A promessa de capacitação transformou-se num símbolo de exclusão.
A maioria dos jovens deseja trabalhar, querem aprender uma profissão. Desejam ser carpinteiros, alfaiates, marceneiros, electricistas, soldadores, desejam sair da invisibilidade, mas para isso, precisam ser vistos.
O esforço local e a limitação estrutural da nova administração
Desde a nova divisão político-administrativa, a administração municipal de Cazenga ganhou autonomia, uma nova administradora foi nomeada, e, apesar de ainda estar no início da gestão, com pouco mais de 100 dias, vem tentando abrir canais de diálogo, recentemente, reuniu-se com cerca de 270 jovens tidos como “bandidos” do bairro, a reunião foi simbólica e corajosa.
“Servimos pão, sumo, água, falámos com eles sem julgamento, dissemos que acreditávamos na mudança, e eles ouviram, eles responderam.
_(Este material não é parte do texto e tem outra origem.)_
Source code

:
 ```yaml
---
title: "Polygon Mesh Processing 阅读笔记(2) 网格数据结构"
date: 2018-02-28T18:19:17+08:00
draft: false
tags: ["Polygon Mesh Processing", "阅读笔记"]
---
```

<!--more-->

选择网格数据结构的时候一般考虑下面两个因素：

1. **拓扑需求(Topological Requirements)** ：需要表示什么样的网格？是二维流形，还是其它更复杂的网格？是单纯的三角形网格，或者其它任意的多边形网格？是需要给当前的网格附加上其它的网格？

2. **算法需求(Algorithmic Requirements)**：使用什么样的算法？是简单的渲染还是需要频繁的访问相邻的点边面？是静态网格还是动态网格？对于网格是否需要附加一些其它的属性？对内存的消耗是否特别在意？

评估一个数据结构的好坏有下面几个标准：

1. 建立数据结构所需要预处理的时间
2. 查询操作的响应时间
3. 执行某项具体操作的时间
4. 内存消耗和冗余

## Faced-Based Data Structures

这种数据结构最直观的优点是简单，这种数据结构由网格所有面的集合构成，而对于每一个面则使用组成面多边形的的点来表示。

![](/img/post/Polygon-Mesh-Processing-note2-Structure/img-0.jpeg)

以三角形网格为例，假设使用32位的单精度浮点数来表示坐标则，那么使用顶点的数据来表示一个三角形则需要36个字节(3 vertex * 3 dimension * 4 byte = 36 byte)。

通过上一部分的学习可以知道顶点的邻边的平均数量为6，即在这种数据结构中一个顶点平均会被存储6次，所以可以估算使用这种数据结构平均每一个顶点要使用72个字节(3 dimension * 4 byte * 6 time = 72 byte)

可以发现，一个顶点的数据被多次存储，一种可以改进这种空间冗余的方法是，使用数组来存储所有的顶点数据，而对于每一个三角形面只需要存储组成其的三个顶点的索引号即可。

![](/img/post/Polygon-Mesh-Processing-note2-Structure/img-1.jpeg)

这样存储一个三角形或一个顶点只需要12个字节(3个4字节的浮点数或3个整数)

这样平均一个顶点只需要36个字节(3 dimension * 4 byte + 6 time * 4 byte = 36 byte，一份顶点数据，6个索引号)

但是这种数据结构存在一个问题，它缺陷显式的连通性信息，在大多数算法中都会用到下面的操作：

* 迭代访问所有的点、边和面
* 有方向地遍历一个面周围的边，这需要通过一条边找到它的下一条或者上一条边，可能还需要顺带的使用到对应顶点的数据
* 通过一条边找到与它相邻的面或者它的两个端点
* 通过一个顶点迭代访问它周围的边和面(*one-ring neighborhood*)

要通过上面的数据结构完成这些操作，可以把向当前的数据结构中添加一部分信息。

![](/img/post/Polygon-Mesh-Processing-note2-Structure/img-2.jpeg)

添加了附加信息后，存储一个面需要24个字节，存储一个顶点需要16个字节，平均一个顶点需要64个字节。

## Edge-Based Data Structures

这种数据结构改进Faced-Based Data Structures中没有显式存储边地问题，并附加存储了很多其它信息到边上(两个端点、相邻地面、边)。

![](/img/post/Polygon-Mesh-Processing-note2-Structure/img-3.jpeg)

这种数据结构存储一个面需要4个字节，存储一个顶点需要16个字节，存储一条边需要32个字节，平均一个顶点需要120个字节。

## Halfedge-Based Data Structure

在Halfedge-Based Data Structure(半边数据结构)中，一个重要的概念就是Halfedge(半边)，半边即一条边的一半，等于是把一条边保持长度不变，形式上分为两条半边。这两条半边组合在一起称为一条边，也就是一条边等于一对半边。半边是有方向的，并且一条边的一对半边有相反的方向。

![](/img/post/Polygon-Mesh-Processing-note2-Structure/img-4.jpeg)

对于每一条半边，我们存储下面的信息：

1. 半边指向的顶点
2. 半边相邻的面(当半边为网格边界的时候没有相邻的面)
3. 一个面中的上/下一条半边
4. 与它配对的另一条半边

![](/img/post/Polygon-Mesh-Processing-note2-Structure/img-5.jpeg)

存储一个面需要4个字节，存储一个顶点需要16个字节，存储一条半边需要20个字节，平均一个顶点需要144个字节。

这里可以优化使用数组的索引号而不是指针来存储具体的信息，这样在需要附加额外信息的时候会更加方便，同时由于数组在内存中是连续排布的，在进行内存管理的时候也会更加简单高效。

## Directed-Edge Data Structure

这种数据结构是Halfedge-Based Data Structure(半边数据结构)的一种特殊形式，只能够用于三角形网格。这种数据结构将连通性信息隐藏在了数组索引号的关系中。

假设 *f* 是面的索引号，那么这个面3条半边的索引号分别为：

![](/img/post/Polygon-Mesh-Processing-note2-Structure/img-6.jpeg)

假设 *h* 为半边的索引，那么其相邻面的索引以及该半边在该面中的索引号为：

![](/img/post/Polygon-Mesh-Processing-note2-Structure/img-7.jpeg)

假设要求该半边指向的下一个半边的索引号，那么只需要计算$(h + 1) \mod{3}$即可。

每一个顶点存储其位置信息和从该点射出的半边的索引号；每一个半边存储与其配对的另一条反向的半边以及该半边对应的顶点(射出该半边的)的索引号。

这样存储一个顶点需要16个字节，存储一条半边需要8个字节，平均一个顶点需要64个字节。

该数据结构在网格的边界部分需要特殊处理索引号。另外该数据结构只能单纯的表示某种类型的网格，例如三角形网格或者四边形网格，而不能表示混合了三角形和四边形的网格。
Desde então, os conflitos diminuíram. Não é milagre, é humanidade”, explica um dos membros da delegação tradicional que participou do encontro.
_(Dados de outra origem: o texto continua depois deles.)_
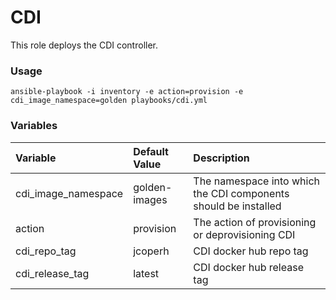 # CDI

This role deploys the CDI controller.

### Usage

```
ansible-playbook -i inventory -e action=provision -e cdi_image_namespace=golden playbooks/cdi.yml
```

### Variables
| Variable        | Default Value           | Description  |
|:------------- |:-------------|:----- |
| cdi_image_namespace | golden-images | The namespace into which the CDI components should be installed |
| action | provision | The action of provisioning or deprovisioning CDI |
| cdi_repo_tag | jcoperh | CDI docker hub repo tag |
| cdi_release_tag | latest | CDI docker hub release tag |


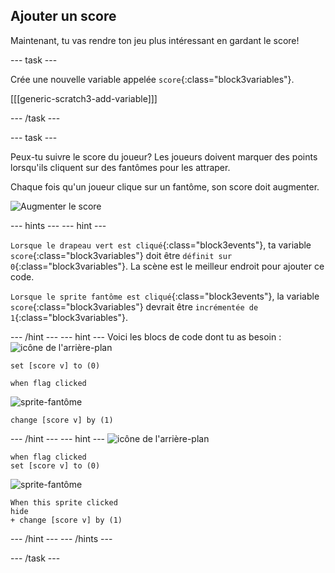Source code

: ## Ajouter un score

Maintenant, tu vas rendre ton jeu plus intéressant en gardant le score!

--- task ---

Crée une nouvelle variable appelée `score`{:class="block3variables"}.

[[[generic-scratch3-add-variable]]]

--- /task ---

--- task ---

Peux-tu suivre le score du joueur? Les joueurs doivent marquer des points lorsqu'ils cliquent sur des fantômes pour les attraper.

Chaque fois qu'un joueur clique sur un fantôme, son score doit augmenter.

![Augmenter le score](images/ghost-score-test.png)

--- hints ---
 --- hint ---

`Lorsque le drapeau vert est cliqué`{:class="block3events"}, ta variable `score`{:class="block3variables"} doit être `définit sur 0`{:class="block3variables"}. La scène est le meilleur endroit pour ajouter ce code.

`Lorsque le sprite fantôme est cliqué`{:class="block3events"}, la variable `score`{:class="block3variables"} devrait être `incrémentée de 1`{:class="block3variables"}.

--- /hint --- --- hint --- Voici les blocs de code dont tu as besoin : ![icône de l'arrière-plan](images/ghost-backdrop.png)

```blocks3
set [score v] to (0)

when flag clicked
```

![sprite-fantôme](images/ghost-sprite.png)

```blocks3
change [score v] by (1)
```

--- /hint --- --- hint --- ![icône de l'arrière-plan](images/ghost-backdrop.png)

```blocks3
when flag clicked
set [score v] to (0)
```

![sprite-fantôme](images/ghost-sprite.png)

```blocks3
When this sprite clicked
hide
+ change [score v] by (1)
```

--- /hint --- --- /hints ---

--- /task ---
Ainda assim, os recursos são escassos, a pressão é imensa, e a expectativa da população é enorme, “nnão basta ouvir, é preciso agir, é preciso canalizar verbas reais, projectos reais, políticas públicas consistentes”, reclama uma activista local.
Sambizanga, a esperança morna num bairro esquecido
O distrito urbano do Sambizanga segue uma trajectória semelhante. Nos últimos quatro anos, houve momentos de melhoria e de declínio. Hoje, a comunidade sente que está a “melhorar aos poucos”, mas com passos lentos demais. A iluminação pública, por exemplo, foi parcialmente restabelecida. “Antes, estávamos no escuro total. Agora já acenderam alguns postes. Mas ainda há muita rua apagada”, observa um morador.
A água, no entanto, continua a ser um drama. “Bebemos água de chafariz, nas casas não tem canalização, e quando falta energia, falta água também, quando falta água, as doenças chegam”, alerta uma enfermeira local.
A energia eléctrica, agravada pelo recente aumento de preços, virou artigo de luxo. “Não temos como pagar. A conta vem alta, mas nem temos luz, o meu frigorífico virou armário”, desabafa uma mãe de cinco filhos.
O apelo das comunidades, “queremos dignidade, não esmola”
As comunidades de Cazenga e Sambizanga não estão a pedir favores. Estão a pedir justiça. Estão a exigir que o Estado reconheça sua presença, sua história, suas necessidades. Querem políticas públicas, não apenas caridade. Querem saneamento, escolas técnicas, vias pavimentadas, postos de saúde dignos. Querem água potável nas torneiras, luz confiável, recolha de lixo. Querem viver com dignidade.
“Quando os jovens têm futuro, não têm tempo para o crime. Quando há formação, há mudança. Quando há atenção, há paz”, afirma, com firmeza, uma líder comunitária do Sambizanga.
Enquanto isso, o tempo passa. E as valas continuam abertas. As casas continuam escuras. Os chafarizes continuam secos, e os sonhos continuam suspensos, como um grito silencioso vindo dos bairros que ainda esperam ser incluídos no verdadeiro projecto de Nação.